A freshman legislator, Nardolillo openly discussed in his campaign that he was a victim of sexual assault as a minor and that he thus has “very strong views on sex offenders and the weak legislation that continually fails to protect those who are, have been, and will be victimized.” He noted that Rhode Island’s current laws offer “no penalty or enhancement” when STD transmission takes place during a sexual assault, though individuals can be punished for both. His new bill does criminalize when someone with HIV “forcibly engages in sexual intercourse,” but it also criminalizes when someone “knowingly engages in sexual intercourse with another person without first informing that person of his/her HIV infection.”
ThinkProgress confronted Nardolillo with studies that show that criminalizing HIV actually disincentivizes individuals from getting tested for HIV because they fear prosecution if they know their status is positive. As a result, the stigma against people with HIV increases and fewer people seek care for their HIV, which could increase their potential for transmitting the virus. “Have I read the research? I did,” Nardolillo confirmed, saying that he still felt that HIV was too serious not to prosecute in a distinct way.
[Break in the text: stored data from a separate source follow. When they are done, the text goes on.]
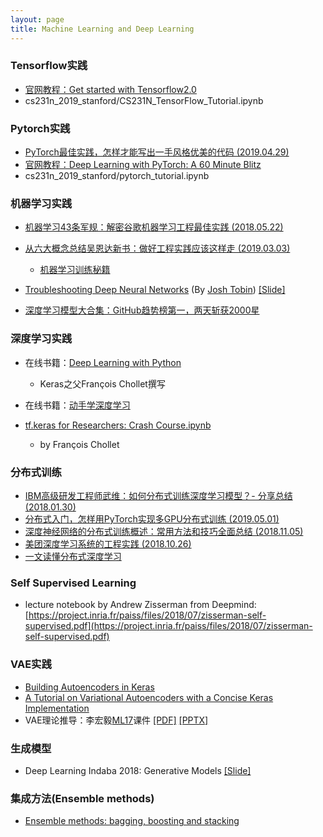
 ```yaml
---
layout: page
title: Machine Learning and Deep Learning
---
```


### Tensorflow实践

- [官网教程：Get started with Tensorflow2.0](https://www.tensorflow.org/alpha)
- cs231n_2019_stanford/CS231N_TensorFlow_Tutorial.ipynb


### Pytorch实践

- [PyTorch最佳实践，怎样才能写出一手风格优美的代码 (2019.04.29)](https://www.jiqizhixin.com/articles/2019-04-29-5?from=synced&keyword=pytorch)
- [官网教程：Deep Learning with PyTorch: A 60 Minute Blitz](https://pytorch.org/tutorials/beginner/deep_learning_60min_blitz.html)
- cs231n_2019_stanford/pytorch_tutorial.ipynb

### 机器学习实践

- [机器学习43条军规：解密谷歌机器学习工程最佳实践 (2018.05.22)](https://mp.weixin.qq.com/s?__biz=MzI3MTA0MTk1MA==&mid=2652019085&idx=5&sn=5334888e2ed921c5bd6605ae69feed46&scene=0#wechat_redirect)
- [从六大概念总结吴恩达新书：做好工程实践应该这样走 (2019.03.03)](https://www.jiqizhixin.com/articles/2019-03-03-2?from=synced&keyword=%E5%B7%A5%E7%A8%8B%E5%AE%9E%E8%B7%B5)
	- [机器学习训练秘籍](https://deeplearning-ai.github.io/machine-learning-yearning-cn/)

- [Troubleshooting Deep Neural Networks](http://josh-tobin.com/troubleshooting-deep-neural-networks) (By [Josh Tobin](http://josh-tobin.com/)) [[Slide]](http://josh-tobin.com/assets/pdf/troubleshooting-deep-neural-networks-01-19.pdf)

- [深度学习模型大合集：GitHub趋势榜第一，两天斩获2000星](https://mp.weixin.qq.com/s/NdMBNTgqWWFQjLhlGQb56A)

### 深度学习实践

- 在线书籍：[Deep Learning with Python](https://livebook.manning.com/#!/book/deep-learning-with-python/about-this-book/0)
	- Keras之父François Chollet撰写

- 在线书籍：[动手学深度学习](https://zh.d2l.ai/index.html)

- [tf.keras for Researchers: Crash Course.ipynb](https://colab.research.google.com/drive/14CvUNTaX1OFHDfaKaaZzrBsvMfhCOHIR)
	- by François Chollet

### 分布式训练

- [IBM高级研发工程师武维：如何分布式训练深度学习模型？- 分享总结 (2018.01.30)](https://www.leiphone.com/news/201801/2eAImHGQdNpZv8LW.html)
- [分布式入门，怎样用PyTorch实现多GPU分布式训练 (2019.05.01)](https://www.jiqizhixin.com/articles/2019-04-30-8?from=synced&keyword=%E5%88%86%E5%B8%83%E5%BC%8F)
- [深度神经网络的分布式训练概述：常用方法和技巧全面总结 (2018.11.05)](https://www.jiqizhixin.com/articles/2018-11-05-6)
- [美团深度学习系统的工程实践 (2018.10.26)](https://www.jiqizhixin.com/articles/2018-10-26?from=synced&keyword=%E5%B9%B6%E8%A1%8C)
- [一文读懂分布式深度学习](https://mp.weixin.qq.com/s/YufvfnuEfiB8f9zVCOvNbQ)

### Self Supervised Learning

- lecture notebook by Andrew Zisserman from Deepmind: [https://project.inria.fr/paiss/files/2018/07/zisserman-self-supervised.pdf](https://project.inria.fr/paiss/files/2018/07/zisserman-self-supervised.pdf)


### VAE实践

- [Building Autoencoders in Keras](https://blog.keras.io/building-autoencoders-in-keras.html)
- [A Tutorial on Variational Autoencoders with a Concise Keras Implementation](https://tiao.io/post/tutorial-on-variational-autoencoders-with-a-concise-keras-implementation/)
- VAE理论推导：李宏毅[ML17](http://speech.ee.ntu.edu.tw/~tlkagk/courses_ML17.html)课件 [[PDF]](http://speech.ee.ntu.edu.tw/~tlkagk/courses/ML_2017/Lecture/GAN%20(v3).pdf) [[PPTX]](http://speech.ee.ntu.edu.tw/~tlkagk/courses/ML_2017/Lecture/GAN%20(v3).pptx)

### 生成模型

- Deep Learning Indaba 2018: Generative Models [[Slide]](http://www.deeplearningindaba.com/uploads/1/0/2/6/102657286/indaba-genmodels-shakir.pdf)

### 集成方法(Ensemble methods)

- [Ensemble methods: bagging, boosting and stacking](https://towardsdatascience.com/ensemble-methods-bagging-boosting-and-stacking-c9214a10a205)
ThinkProgress also asked Nardolillo about recent research showing that for HIV-positive people who have sought care and reduced their viral load to undetectable levels, it’s virtually impossible for them to transmit the virus to others. Should those individuals similarly be prosecuted for not disclosing their status? “I have no comment on that,” Nardolillo responded.
It was research about the risk of transmission that actually led the Iowa Supreme Court to overturn the conviction of a man who had been charged under that state’s HIV criminalization law last year. In fact, the Court said that, regardless of viral load, protected anal sex or unprotected oral sex are now known to carry such a minimal risk of transmission that they could not hold someone accountable for “risking” exposure when engaging in those activities. Nardolillo’s bill implicates any and all vaginal, anal, or oral sex with no qualifications as to whether protection is used.
Last year, Iowa became one of the first states to rescind its HIV criminalization laws, leaving penalties only for those who insidiously intend to transmit the virus. Though other states have not yet followed Iowa’s example, there is consensus among HIV/AIDS experts and advocates that they should. Both the Presidential Advisory Council on HIV/AIDS and the U.S. Department of Justice Civil Rights Division have recommended the repeal of state HIV criminalization laws. These laws, they argue, are not based on the medical evidence currently available and counter-intuitively increase stigma and interfere with prevention efforts, making it harder to fight the HIV epidemic, not easier.
The House Committee on the Judiciary will consider Nardolillo’s bill Tuesday afternoon. It currently has four other co-sponsors, but its prospects for passage are unclear.